La donna, un tempo più amichevole, non mi rispose nemmeno. Con la sua mano mi stringeva il polso e mi trascinava attraverso un corridoio che non avevo mai visto prima. Era ancora più freddo e più buio lì, mi fece rabbrividire. Volevo piangere ancora di più.

'Ti prego lasciami andare,' sussurrai ancora, speravo che provasse pietà per me e mi liberasse. Speravo che realizzasse che era uno sbaglio, proprio come le avevo detto.

'Mi dispiace così tanto, ragazzo,' disse una volta arrivati davanti ad una porta bianca con una piccola finestra. Il bianco della porta non era lo stesso delle pareti, qualcosa che mi fece inorridire. 'Ma gli ordini sono ordini,' continuó prima di aprire la porta. 'Non devi starci molto qui, ricordatelo. Va bene?'

'Ti prego, non lo fare,' la pregai un'ultima volta prima che mi spingesse oltre la porta. Caddi sul morbido tessuto di cui sembrava fatta la stanza. Lo toccai, sapevo che era stato messo lì così che non potessi farmi male.

'Ci vediamo tra poco, ragazzo,' disse l'infermiera prima di chiudere la porta, lasciandomi da solo nella stanza vuota. Chiudendo la porta aveva lasciato fuori tutta la luce che arrivava prima nella stanza, che ora era mezza all'ombra.

Lentamente iniziai a sentirmi strano. Essere rinchiuso non mi era mai piaciuto. Mi faceva sentire abbastanza a disagio sapere che non c'era nessuno che mi teneva d'occhio. Prima che me ne rendessi conto la prima lacrima rigò il mio viso, subito seguita da molte altre.

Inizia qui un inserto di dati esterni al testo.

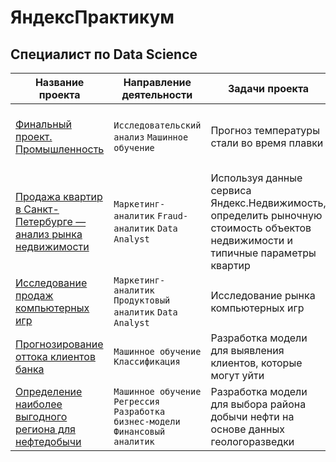 # ЯндексПрактикум

## Специалист по Data Science

| Название проекта | Направление деятельности | Задачи проекта | Инструменты |
|------------------|----------------|--------------------------|-------------|
|[Финальный проект. Промышленность](https://github.com/Azantii/Portfolio/blob/main/YandexPracticum-DataScience/%D0%A4%D0%B8%D0%BD%D0%B0%D0%BB%D1%8C%D0%BD%D1%8B%D0%B9%20%D0%BF%D1%80%D0%BE%D0%B5%D0%BA%D1%82.%20%D0%9F%D1%80%D0%BE%D0%BC%D1%8B%D1%88%D0%BB%D0%B5%D0%BD%D0%BD%D0%BE%D1%81%D1%82%D1%8C/%D0%A4%D0%B8%D0%BD%D0%B0%D0%BB%D1%8C%D0%BD%D1%8B%D0%B9%20%D0%BF%D1%80%D0%BE%D0%B5%D0%BA%D1%82%20%D0%BE%D0%BA%D0%BE%D0%BD%D1%87%D0%B0%D1%82%D0%B5%D0%BB%D1%8C%D0%BD%D1%8B%D0%B9.ipynb) | `Исследовательский анализ`  `Машинное обучение` | Прогноз температуры стали во время плавки |  `Python`  `Pandas` `Seaborn` `Matplotlib` `Scikit-learn` `CatBoost` `LightGBM` |
| [Продажа квартир в Санкт-Петербурге — анализ рынка недвижимости](https://github.com/Azantii/Portfolio/tree/main/YandexPracticum-DataScience/%D0%98%D1%81%D1%81%D0%BB%D0%B5%D0%B4%D0%BE%D0%B2%D0%B0%D1%82%D0%B5%D0%BB%D1%8C%D1%81%D0%BA%D0%B8%D0%B9%20%D0%B0%D0%BD%D0%B0%D0%BB%D0%B8%D0%B7%20%D1%80%D1%8B%D0%BD%D0%BA%D0%B0%20%D0%BD%D0%B5%D0%B4%D0%B2%D0%B8%D0%B6%D0%B8%D0%BC%D0%BE%D1%81%D1%82%D0%B8) | `Маркетинг-аналитик` `Fraud-аналитик` `Data Analyst` | Используя данные сервиса Яндекс.Недвижимость, определить рыночную стоимость объектов недвижимости и типичные параметры квартир | `Python` `Pandas` `Seaborn` `Matplotlib` |
| [Исследование продаж компьютерных игр](https://github.com/Azantii/Portfolio/tree/main/YandexPracticum-DataScience/%D0%98%D1%81%D1%81%D0%BB%D0%B5%D0%B4%D0%BE%D0%B2%D0%B0%D0%BD%D0%B8%D0%B5%20%D1%80%D1%8B%D0%BD%D0%BA%D0%B0%20%D0%BA%D0%BE%D0%BC%D0%BF%D1%8C%D1%8E%D1%82%D0%B5%D1%80%D0%BD%D1%8B%D1%85%20%D0%B8%D0%B3%D1%80) | `Маркетинг-аналитик` `Продуктовый аналитик` `Data Analyst` | Исследование рынка компьютерных игр | `Python` `Pandas` `Seaborn` `Plotly` `Matplotlib`  `NumPy` |
| [Прогнозирование оттока клиентов банка](https://github.com/Azantii/Portfolio/blob/main/YandexPracticum-DataScience/%D0%9F%D1%80%D0%BE%D0%B3%D0%BD%D0%BE%D0%B7%D0%B8%D1%80%D0%BE%D0%B2%D0%B0%D0%BD%D0%B8%D0%B5%20%D0%BE%D1%82%D1%82%D0%BE%D0%BA%D0%B0%20%D0%BA%D0%BB%D0%B8%D0%B5%D0%BD%D1%82%D0%BE%D0%B2%20%D0%B1%D0%B0%D0%BD%D0%BA%D0%B0/readme.md) | `Машинное обучение` `Классификация` | Разработка модели для выявления клиентов, которые могут уйти | `Python` `Pandas` `Matplotlib` `Scikit-learn` |
|[Определение наиболее выгодного региона для нефтедобычи](https://github.com/Azantii/Portfolio/blob/main/YandexPracticum-DataScience/%D0%92%D1%8B%D0%B1%D0%BE%D1%80%20%D0%B2%D1%8B%D0%B3%D0%BE%D0%B4%D0%BD%D0%BE%D0%B9%20%D0%BB%D0%BE%D0%BA%D0%B0%D1%86%D0%B8%D0%B8%20%D0%B4%D0%BB%D1%8F%20%D1%81%D0%BA%D0%B2%D0%B0%D0%B6%D0%B8%D0%BD%D1%8B/readme.md) | `Машинное обучение` `Регрессия` `Разработка бизнес-модели` `Финансовый аналитик` | Разработка модели для выбора района добычи нефти на основе данных геологоразведки | `Python` `Pandas` `NumPy` `Scikit-learn` |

Mi sedetti nell'angolo, sentii le pareti e il pavimento soffice toccare quasi tutto il mio corpo. Anche se questa era stata una mia decisione (non c'era nessuno da incolpare per ciò che avevo fatto, nessuno mi aveva costretto a difendere il ragazzo corvino, quindi era stata una mia scelta) sentii le mani iniziare a sudare leggermente e il respiro diventare irregolare. Sapevo cosa stava succedendo; un attacco di panico.

Stare seduto in una stanza completamente bianca mi faceva perdere il senso della realtà. Non avevo idea di quanto tempo fosse passato, non avevo idea di qualsiasi cosa stesse accadendo al di là della porta. L'idea che non potessi andare da nessuna parte senza il permesso di qualcuno mi faceva sentire in prigione, mi faceva sentire vulnerabile.

Mi fece rivivere ogni momento in cui mio padre mi aveva rinchiuso nella mia stanza. Mi fece rivivere la sua rabbia, mi fece provare la stessa paura, lo stesso dolore. Potevo quasi sentirlo urlare attraverso la porta che sperava di non aver mai avuto un figlio, sperava che io non fossi mai nato.

Cercando di ricordarmi tutto ciò che Harry mi aveva insegnato iniziai a inspirare dal naso ed espirare dalla bocca, ma anche questo non riuscì a calmarmi. Provai ad afferrare qualcosa per sentire la consistenza di un oggetto, così non mi sentivo solo. Ma lo ero. Non c'era niente che potevo afferrare, niente a cui potevo aggrapparmi.

Le mie mani iniziarono a tremare ancora di più e la vista mi diventò sfocata. Sentivo di star perdendo tutto, tutti i miglioramenti che avevo fatto da quando ero arrivato qui. Il silenzio che era caduto da quando Cecilia aveva chiuso la porta fu rotto da un leggero bussare, seguito dal suono di una finestra che si apriva.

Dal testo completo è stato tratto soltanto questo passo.